A la suite de l’ouverture au public de cette exposition mémorable au musée du Louvre, il paraît opportun de nous rafraîchir un peu la mémoire. Si l’on songe que les découvertes archéologiques, ou leurs exhibitions publiques, ont, à de nombreuses reprises en Europe (et dans notre pays), suscité des passions chez les mécènes, révélé des vocations chez les artistes, lancé de véritables écoles, renouvelé les critères de la mode et infléchi le cours des arts décoratifs, on n’abordera pas sans un certain intérêt, outre de pur esthétisme, cette nouvelle exposition. Notre époque qui sait si bien faire du « fashion » avec de l’ancien, va-t-elle, une nouvelle fois, nous vêtir en toge, nous coiffer « à la Titus » et barder notre élégance de camées, d'intailles et de fibules ?

Le marquis Giovanni Pietro Campana di Cavelli (1808-1880) reçut en 1831, des autorités romaines, l’autorisation d'entreprendre des fouilles à Ostie, le long de la via Latina, à Frascati et à Cerveteri, où on lui doit la mise à jour de la tombe « dei Relievi ». C’est ainsi qu’il constitua le fond de sa collection d'antiques. Il l’enrichit ensuite en achetant des oeuvres à différents collectionneurs italiens. Il parvint de cette façon à réunir une très importante collection d'antiques comprenant, entre autres, des vases grecs et étrusques et plus de quatre cents marbres. Collectionneur passionné et donc, forcément, déraisonnable, il entreprit en 1855 de financer ses achats avec les avoirs du Mont-de-Piété de Rome dont il était le directeur depuis 1833. Il mit alors en gage sa collection et, du moins selon ses détracteurs, ruina la charitable institution. Toujours est-il que, convaincu de malversation, il fut arrêté en 1857 et ses biens furent séquestrés. Un procès houleux s’ensuivit et il fut contraint à l’exil. Il en profita pour rédiger un catalogue général de sa collection (le « Cataloghi Campana ») et faire restaurer les bijoux antiques par ses amis Castellani. Ceux-ci le soutinrent jusqu’au bout et allèrent jusqu’à créer une société par actions pour rembourser le passif, mais rien n’y fit ! Le Vatican mis en vente et dispersa la collection. Collection très variée, essentiellement constituée d'antiquités grecques, étrusques et romaines, mais également de majoliques Renaissance et de tableaux de primitifs italiens…
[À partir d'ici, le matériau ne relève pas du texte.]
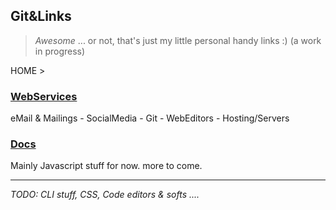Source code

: ## Git&Links 

> _Awesome_ ... or not, that's just my little personal handy links :) (a work in progress)

HOME >

### [WebServices](https://github.com/AndreiCurelaru/Git-and-Links/tree/master/WebServices)
eMail & Mailings - SocialMedia - Git - WebEditors - Hosting/Servers


### [Docs](https://github.com/AndreiCurelaru/Git-and-Links/tree/master/Docs)
Mainly Javascript stuff for now. more to come.






----
_TODO: CLI stuff, CSS, Code editors & softs ...._
<!--stackedit_data:
eyJoaXN0b3J5IjpbNzcxNTE1MDUzXX0=
-->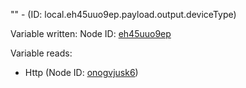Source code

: "" - (ID: local.eh45uuo9ep.payload.output.deviceType)

Variable written:
Node ID: [eh45uuo9ep](../nodes/eh45uuo9ep.md)

Variable reads:
* Http (Node ID: [onogvjusk6](../nodes/onogvjusk6.md))
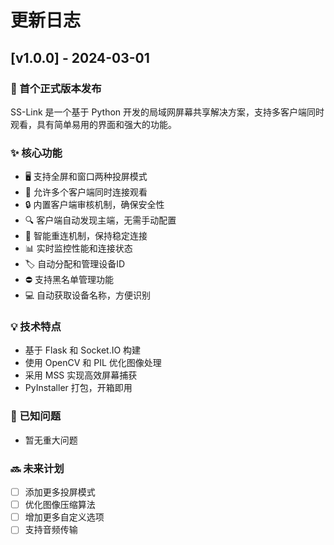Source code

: # 更新日志

## [v1.0.0] - 2024-03-01

### 🎉 首个正式版本发布

SS-Link 是一个基于 Python 开发的局域网屏幕共享解决方案，支持多客户端同时观看，具有简单易用的界面和强大的功能。

### ✨ 核心功能
- 🖥️ 支持全屏和窗口两种投屏模式
- 👥 允许多个客户端同时连接观看
- 🔒 内置客户端审核机制，确保安全性
- 🔍 客户端自动发现主端，无需手动配置
- 🔄 智能重连机制，保持稳定连接
- 📊 实时监控性能和连接状态
- 🏷️ 自动分配和管理设备ID
- ⛔ 支持黑名单管理功能
- 💻 自动获取设备名称，方便识别

### 💡 技术特点
- 基于 Flask 和 Socket.IO 构建
- 使用 OpenCV 和 PIL 优化图像处理
- 采用 MSS 实现高效屏幕捕获
- PyInstaller 打包，开箱即用

### 🐛 已知问题
- 暂无重大问题

### 🔜 未来计划
- [ ] 添加更多投屏模式
- [ ] 优化图像压缩算法
- [ ] 增加更多自定义选项
- [ ] 支持音频传输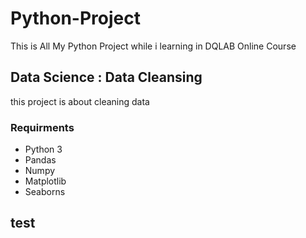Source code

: # Python-Project
This is All My Python Project while i learning in DQLAB Online Course

## Data Science : Data Cleansing
this project is about cleaning data

### Requirments
* Python 3
* Pandas
* Numpy
* Matplotlib
* Seaborns

## test

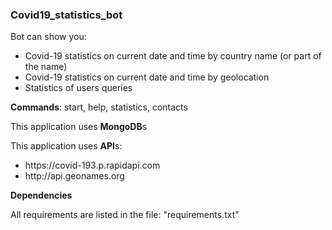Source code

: <h3>Covid19_statistics_bot</h3>
Bot can show you:
<ul>
  <li>Covid-19 statistics on current date and time by country name (or part of the name)</li>
  <li>Covid-19 statistics on current date and time by geolocation</li>
  <li>Statistics of users queries</li>
</ul>

<b>Commands</b>: start, help, statistics, contacts

This application uses <b>MongoDB</b>s

This application uses <b>API</b>s:
<ul>
  <li>https://covid-193.p.rapidapi.com</li>
  <li>http://api.geonames.org</li>
</ul>

<b>Dependencies</b>

All requirements are listed in the file: "requirements.txt"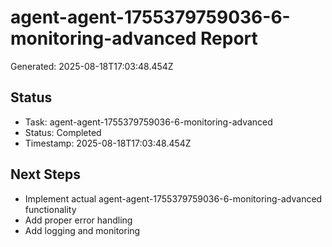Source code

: # agent-agent-1755379759036-6-monitoring-advanced Report

Generated: 2025-08-18T17:03:48.454Z

## Status
- Task: agent-agent-1755379759036-6-monitoring-advanced
- Status: Completed
- Timestamp: 2025-08-18T17:03:48.454Z

## Next Steps
- Implement actual agent-agent-1755379759036-6-monitoring-advanced functionality
- Add proper error handling
- Add logging and monitoring
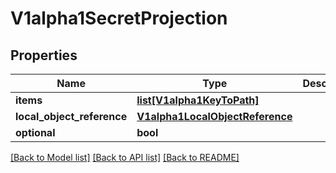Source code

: # V1alpha1SecretProjection

## Properties
Name | Type | Description | Notes
------------ | ------------- | ------------- | -------------
**items** | [**list[V1alpha1KeyToPath]**](V1alpha1KeyToPath.md) |  | [optional] 
**local_object_reference** | [**V1alpha1LocalObjectReference**](V1alpha1LocalObjectReference.md) |  | [optional] 
**optional** | **bool** |  | [optional] 

[[Back to Model list]](../README.md#documentation-for-models) [[Back to API list]](../README.md#documentation-for-api-endpoints) [[Back to README]](../README.md)


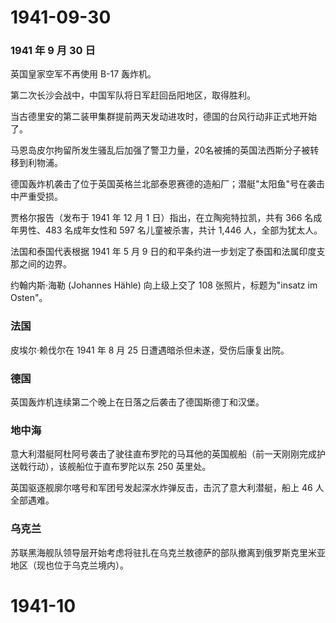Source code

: # 1941-09-30

### 1941 年 9 月 30 日

英国皇家空军不再使用 B-17 轰炸机。

第二次长沙会战中，中国军队将日军赶回岳阳地区，取得胜利。

当古德里安的第二装甲集群提前两天发动进攻时，德国的台风行动非正式地开始了。

马恩岛皮尔拘留所发生骚乱后加强了警卫力量，20名被捕的英国法西斯分子被转移到利物浦。

德国轰炸机袭击了位于英国英格兰北部泰恩赛德的造船厂；潜艇"太阳鱼"号在袭击中严重受损。

贾格尔报告（发布于 1941 年 12 月 1 日）指出，在立陶宛特拉凯，共有 366
名成年男性、483 名成年女性和 597 名儿童被杀害，共计 1,446
人，全部为犹太人。

法国和泰国代表根据 1941 年 5 月 9
日的和平条约进一步划定了泰国和法属印度支那之间的边界。

约翰内斯·海勒 (Johannes Hähle) 向上级上交了 108 张照片，标题为"insatz im
Osten"。

### 法国

皮埃尔·赖伐尔在 1941 年 8 月 25 日遭遇暗杀但未遂，受伤后康复出院。

### 德国

英国轰炸机连续第二个晚上在日落之后袭击了德国斯德丁和汉堡。

### 地中海

意大利潜艇阿杜阿号袭击了驶往直布罗陀的马耳他的英国舰船（前一天刚刚完成护送戟行动），该舰船位于直布罗陀以东
250 英里处。

英国驱逐舰廓尔喀号和军团号发起深水炸弹反击，击沉了意大利潜艇，船上 46
人全部遇难。

### 乌克兰

苏联黑海舰队领导层开始考虑将驻扎在乌克兰敖德萨的部队撤离到俄罗斯克里米亚地区（现也位于乌克兰境内）。

# 1941-10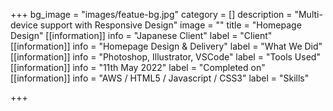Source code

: +++
bg_image = "images/featue-bg.jpg"
category = []
description = "Multi-device support with Responsive Design"
image = ""
title = "Homepage Design"
[[information]]
info = "Japanese Client"
label = "Client"
[[information]]
info = "Homepage Design & Delivery"
label = "What We Did"
[[information]]
info = "Photoshop, Illustrator, VSCode"
label = "Tools Used"
[[information]]
info = "11th May 2022"
label = "Completed on"
[[information]]
info = "AWS / HTML5 / Javascript / CSS3"
label = "Skills"

+++
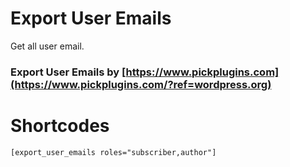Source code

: # Export User Emails
Get all user email.

### Export User Emails by [https://www.pickplugins.com](https://www.pickplugins.com/?ref=wordpress.org)

# Shortcodes

``[export_user_emails roles="subscriber,author"]``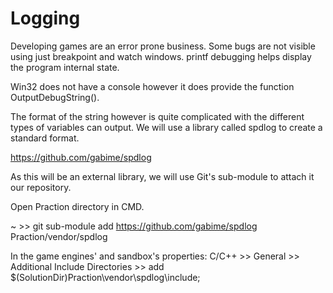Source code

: # Logging

Developing games are an error prone business. Some bugs are not visible using just breakpoint and watch windows. printf debugging helps display the program internal state. 

Win32 does not have a console however it does provide the function OutputDebugString().

The format of the string however is quite complicated with the different types of variables can output. We will use a library called spdlog to create a standard format. 

https://github.com/gabime/spdlog

As this will be an external library, we will use Git's sub-module to attach it our repository. 

Open Praction directory in CMD.

~ >> git sub-module add https://github.com/gabime/spdlog Praction/vendor/spdlog

In the game engines' and sandbox's properties:
C/C++ >> General >> Additional Include Directories >> add
    $(SolutionDir)Praction\vendor\spdlog\include;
Les grands musées d'Europe rivalisèrent pour s’en rendre possesseurs et mobilisèrent leurs gouvernements respectifs. A l’issue d'un intense ballet diplomatique, le Tsar Alexandre II put ainsi acquérir près de six cents pièces. D’autres prirent les chemins de Londres, Florence et Bruxelles. Bien peu demeurèrent à Rome, aux musées Capitolins, dirigés par Augusto Castellani (1829-1914), l’auteur de Dall’ Oreficeria italiana (1872).
Ce fut finalement Napoléon III qui, grâce à l’entremise d'Alessandro Castellani (1823-1883), eut la fierté d'acquérir pour la France, en 1861, le plus gros de la collection. Elle fut exposée au Palais de l’Industrie dès 1862 et, à la fin de cette année, fut déposée au Louvre.

Une partie de la collection formait un groupe à part : les bijoux. La plupart étaient étrusques, trouvés lors des nombreuses fouilles commises en Etrurie à la fin des années 1820. Mais il y avait aussi des pièces grecques, hellénistiques, romaines et même byzantines. Sans compter un certain nombre de faux ou de pastiches, composés, parfois, à base d'éléments anciens remontés, en particulier par la maison Castellani.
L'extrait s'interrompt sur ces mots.